Bennett, who runs a scuba diving group with the same mission as “Adrenaline Therapy,” described Scanio as being “completely engaged” with veterans, and the community as a whole.

“It’s a huge loss to our community,” Bennett added.

Scanio’s last flight took off from Henderson Executive Airport at 8:44 a.m. The EXTRA EA-300 was reported down in the desert five minutes later, according to a preliminary National Transportation Safety Board investigation.

“He was practicing one of his routines in the air when the tragedy took place,” Koehler said. “He was a huge adrenaline junkie up until his last few minutes on earth.”

Koehler described her father as a kind and fun-to-be-around man of Christian faith and “your typical wild marine.”

“He’s a good man,” she added.

Scanio was born in rural New York and grew up in Chicago. He earned a biology degree and reached the rank of officer out of graduation from Hastings College in Nebraska. Later in life, he earned a master’s in theology at Grand Canyon University.
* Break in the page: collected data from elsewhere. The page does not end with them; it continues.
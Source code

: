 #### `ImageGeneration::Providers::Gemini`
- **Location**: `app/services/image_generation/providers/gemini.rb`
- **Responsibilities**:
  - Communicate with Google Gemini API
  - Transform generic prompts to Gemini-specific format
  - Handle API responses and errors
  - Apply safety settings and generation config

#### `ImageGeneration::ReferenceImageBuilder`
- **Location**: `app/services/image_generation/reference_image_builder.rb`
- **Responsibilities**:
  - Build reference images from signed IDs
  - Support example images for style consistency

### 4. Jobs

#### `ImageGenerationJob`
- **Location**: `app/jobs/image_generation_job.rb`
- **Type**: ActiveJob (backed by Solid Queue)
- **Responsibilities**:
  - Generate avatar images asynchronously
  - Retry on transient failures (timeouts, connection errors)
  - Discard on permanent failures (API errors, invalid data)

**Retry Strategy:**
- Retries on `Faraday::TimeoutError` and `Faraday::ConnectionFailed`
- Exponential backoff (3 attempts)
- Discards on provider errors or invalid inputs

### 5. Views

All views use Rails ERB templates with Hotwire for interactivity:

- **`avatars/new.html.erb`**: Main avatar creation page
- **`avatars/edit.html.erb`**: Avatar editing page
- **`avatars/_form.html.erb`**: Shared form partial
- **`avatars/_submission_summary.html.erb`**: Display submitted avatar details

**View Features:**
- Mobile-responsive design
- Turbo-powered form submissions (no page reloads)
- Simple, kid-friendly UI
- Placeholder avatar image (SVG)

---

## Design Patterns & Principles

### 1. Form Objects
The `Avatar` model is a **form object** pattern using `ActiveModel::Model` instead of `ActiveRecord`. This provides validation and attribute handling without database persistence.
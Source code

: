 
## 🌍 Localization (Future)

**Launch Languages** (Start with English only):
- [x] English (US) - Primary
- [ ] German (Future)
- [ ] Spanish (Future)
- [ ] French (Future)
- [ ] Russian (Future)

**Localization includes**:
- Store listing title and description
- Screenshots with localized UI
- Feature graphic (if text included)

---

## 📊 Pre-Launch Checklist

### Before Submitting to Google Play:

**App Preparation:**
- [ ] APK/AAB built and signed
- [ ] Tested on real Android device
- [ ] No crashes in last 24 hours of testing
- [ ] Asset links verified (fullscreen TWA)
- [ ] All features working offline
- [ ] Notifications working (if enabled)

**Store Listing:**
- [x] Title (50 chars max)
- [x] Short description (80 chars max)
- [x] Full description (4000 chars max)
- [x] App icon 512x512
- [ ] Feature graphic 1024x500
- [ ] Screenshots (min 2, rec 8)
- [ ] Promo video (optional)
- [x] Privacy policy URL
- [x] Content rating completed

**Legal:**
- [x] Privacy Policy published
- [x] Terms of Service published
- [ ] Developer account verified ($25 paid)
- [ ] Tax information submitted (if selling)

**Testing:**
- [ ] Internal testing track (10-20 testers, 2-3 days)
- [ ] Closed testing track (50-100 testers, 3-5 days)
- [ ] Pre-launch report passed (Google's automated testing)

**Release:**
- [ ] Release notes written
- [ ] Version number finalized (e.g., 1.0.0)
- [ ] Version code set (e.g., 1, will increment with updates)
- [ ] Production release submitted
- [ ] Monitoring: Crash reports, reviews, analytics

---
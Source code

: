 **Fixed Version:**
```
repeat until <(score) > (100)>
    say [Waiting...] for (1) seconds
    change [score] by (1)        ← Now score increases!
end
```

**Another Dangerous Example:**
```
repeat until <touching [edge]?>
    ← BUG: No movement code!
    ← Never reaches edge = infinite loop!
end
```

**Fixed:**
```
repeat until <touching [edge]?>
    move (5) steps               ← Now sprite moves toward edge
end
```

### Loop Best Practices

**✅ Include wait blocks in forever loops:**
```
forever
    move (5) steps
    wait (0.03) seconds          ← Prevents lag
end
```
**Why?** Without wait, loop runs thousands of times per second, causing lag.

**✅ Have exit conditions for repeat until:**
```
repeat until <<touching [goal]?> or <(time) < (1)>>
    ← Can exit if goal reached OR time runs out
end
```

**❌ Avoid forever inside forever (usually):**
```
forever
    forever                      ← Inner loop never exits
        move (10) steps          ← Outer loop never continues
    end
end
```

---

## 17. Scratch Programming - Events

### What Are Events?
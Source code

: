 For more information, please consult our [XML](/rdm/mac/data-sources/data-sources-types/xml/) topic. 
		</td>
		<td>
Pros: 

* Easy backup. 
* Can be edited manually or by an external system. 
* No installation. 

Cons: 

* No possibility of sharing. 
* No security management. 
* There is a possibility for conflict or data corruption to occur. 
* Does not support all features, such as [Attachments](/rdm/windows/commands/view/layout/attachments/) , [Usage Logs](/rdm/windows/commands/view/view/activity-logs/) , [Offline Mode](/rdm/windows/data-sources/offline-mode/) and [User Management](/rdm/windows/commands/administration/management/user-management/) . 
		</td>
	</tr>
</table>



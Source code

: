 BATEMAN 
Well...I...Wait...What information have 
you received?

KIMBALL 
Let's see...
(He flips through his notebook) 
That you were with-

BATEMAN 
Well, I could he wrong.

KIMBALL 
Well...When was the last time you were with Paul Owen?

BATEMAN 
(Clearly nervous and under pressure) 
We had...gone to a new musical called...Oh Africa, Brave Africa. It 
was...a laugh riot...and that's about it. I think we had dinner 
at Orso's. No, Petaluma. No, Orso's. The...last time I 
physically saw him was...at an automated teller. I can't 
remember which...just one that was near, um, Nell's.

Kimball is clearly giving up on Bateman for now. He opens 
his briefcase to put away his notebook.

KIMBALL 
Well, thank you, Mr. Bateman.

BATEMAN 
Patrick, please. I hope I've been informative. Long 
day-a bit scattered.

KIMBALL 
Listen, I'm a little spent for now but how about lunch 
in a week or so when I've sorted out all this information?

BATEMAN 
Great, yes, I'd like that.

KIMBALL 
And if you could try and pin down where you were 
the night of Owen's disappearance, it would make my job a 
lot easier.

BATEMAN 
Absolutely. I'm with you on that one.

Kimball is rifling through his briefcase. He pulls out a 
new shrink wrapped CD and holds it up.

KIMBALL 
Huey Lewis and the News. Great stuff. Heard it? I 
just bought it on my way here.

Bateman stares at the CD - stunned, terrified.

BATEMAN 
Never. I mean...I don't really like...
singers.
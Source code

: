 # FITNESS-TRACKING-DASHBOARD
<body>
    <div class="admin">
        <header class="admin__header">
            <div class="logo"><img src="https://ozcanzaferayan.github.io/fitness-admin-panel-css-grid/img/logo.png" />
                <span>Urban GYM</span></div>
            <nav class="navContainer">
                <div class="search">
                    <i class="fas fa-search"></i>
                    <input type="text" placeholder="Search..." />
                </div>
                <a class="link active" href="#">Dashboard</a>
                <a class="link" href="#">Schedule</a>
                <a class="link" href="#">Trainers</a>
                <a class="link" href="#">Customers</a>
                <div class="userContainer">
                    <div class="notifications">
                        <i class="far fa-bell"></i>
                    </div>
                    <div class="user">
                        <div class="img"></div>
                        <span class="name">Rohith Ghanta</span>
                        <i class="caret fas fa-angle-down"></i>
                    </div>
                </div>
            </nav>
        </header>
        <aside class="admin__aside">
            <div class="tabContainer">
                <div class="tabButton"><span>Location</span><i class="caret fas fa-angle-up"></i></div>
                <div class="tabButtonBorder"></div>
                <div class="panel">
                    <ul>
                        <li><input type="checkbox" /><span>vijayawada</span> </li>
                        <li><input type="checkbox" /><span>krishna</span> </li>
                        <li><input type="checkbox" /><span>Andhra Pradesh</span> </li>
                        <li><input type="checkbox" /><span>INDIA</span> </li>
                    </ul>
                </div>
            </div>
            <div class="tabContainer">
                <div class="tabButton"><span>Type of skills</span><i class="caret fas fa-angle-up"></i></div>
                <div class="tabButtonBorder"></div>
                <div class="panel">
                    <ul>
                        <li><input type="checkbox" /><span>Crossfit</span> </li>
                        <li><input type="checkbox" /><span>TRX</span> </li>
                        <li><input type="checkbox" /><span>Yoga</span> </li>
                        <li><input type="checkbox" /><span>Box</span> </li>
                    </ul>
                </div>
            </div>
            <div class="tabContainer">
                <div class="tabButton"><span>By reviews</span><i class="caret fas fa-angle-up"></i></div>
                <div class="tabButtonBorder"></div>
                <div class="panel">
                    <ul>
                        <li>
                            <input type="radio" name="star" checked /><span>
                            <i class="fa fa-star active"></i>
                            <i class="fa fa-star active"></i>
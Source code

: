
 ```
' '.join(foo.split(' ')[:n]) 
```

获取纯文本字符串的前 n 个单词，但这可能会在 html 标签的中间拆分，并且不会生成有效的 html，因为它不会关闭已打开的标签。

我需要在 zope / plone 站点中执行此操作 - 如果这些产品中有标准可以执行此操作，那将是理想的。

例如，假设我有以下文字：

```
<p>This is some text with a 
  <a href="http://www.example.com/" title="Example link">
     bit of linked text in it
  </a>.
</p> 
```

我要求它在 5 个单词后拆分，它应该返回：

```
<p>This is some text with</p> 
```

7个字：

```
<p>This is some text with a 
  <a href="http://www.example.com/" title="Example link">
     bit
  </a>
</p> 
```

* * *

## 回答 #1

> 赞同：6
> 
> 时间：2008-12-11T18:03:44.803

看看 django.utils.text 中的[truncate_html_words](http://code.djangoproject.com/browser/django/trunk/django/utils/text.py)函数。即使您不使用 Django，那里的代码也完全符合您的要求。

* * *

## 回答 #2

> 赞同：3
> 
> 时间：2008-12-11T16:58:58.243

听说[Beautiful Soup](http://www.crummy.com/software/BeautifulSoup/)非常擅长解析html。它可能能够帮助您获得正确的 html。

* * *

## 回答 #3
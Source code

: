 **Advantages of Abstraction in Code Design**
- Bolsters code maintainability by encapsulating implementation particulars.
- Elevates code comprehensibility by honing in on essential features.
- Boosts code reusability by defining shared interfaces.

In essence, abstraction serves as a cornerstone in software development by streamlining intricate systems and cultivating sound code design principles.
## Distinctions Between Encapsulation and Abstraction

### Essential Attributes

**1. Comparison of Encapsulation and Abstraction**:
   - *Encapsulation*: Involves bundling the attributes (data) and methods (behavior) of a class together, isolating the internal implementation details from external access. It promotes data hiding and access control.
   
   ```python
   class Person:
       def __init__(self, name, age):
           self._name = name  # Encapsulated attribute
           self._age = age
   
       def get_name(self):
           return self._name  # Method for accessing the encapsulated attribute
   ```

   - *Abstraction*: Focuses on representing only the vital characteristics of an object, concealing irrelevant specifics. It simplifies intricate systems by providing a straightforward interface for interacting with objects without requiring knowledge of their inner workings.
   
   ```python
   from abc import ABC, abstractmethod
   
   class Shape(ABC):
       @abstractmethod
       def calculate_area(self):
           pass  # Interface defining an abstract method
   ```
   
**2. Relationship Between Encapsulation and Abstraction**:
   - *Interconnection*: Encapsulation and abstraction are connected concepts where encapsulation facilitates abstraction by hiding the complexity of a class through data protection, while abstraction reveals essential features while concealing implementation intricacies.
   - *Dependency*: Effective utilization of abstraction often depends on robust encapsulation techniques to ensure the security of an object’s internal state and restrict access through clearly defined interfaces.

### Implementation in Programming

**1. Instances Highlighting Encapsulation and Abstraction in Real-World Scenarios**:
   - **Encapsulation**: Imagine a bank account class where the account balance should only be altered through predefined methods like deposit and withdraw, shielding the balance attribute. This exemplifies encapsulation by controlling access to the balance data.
The decorated Marine, who retired from the military in 2005 after 20 years, flew the F/A-18 Hornet and participated in more than 100 missions spanning from Operation Desert Storm in Kuwait to Operation Iraqi Freedom, Koehler said.

In his military career, he also became a captain for United Airlines, Koehler said.

“I think the best hour I ever spent in the cockpit of an F-18 was on the border of Kuwait (and Iraq) with a Marine unit,” Scanio recently told Morning Reveille, a veteran-centered media outlet in Arizona.

In the interview, Scanio also spoke about his struggles transitioning back into civilian life. After his retirement from the military, he isolated himself from loved ones until he sought treatment for post-traumatic stress disorder.

“He was so proud to have served his country despite the struggles that came along with it after returning home,” Koehler said.

Emboldened by the therapy sessions, he began aligning himself with peer support groups, his daughter said.

He worked for organizations, including the Marine Corps League, Veterans of Foreign Wars and the Combat Veterans Motorcycle Association.

An organization that used skydiving as a coping mechanism sparked his idea for “Adrenaline Therapy,” Koehler said.

She admires her father’s military career, but will most remember him for the “Disney World” childhood he provided for his kids, the same one she hoped he would also give her 1-year-old son Max.

“He was so happy to finally be a grandfather, and seeing him like he was — of course, as active as ever — kind of bending the rules” was a pleasure, she said.

She will cherish the videos she took during his last visit to her home in Texas earlier this year, in which they swam and laughed, and he cared for his grandson.

She said that her son could look at the footage in the future “to see how full of life he was.”

“He’s definitely still here with us in spirit,” she said. “He was so full of life to not be, and that’s how we’ll always remember him.”

Services will take place in Texas in the coming days, and Scanio will receive a military funeral in the fall, Koehler said.

A previous version of this story misstated Scanio’s military rank.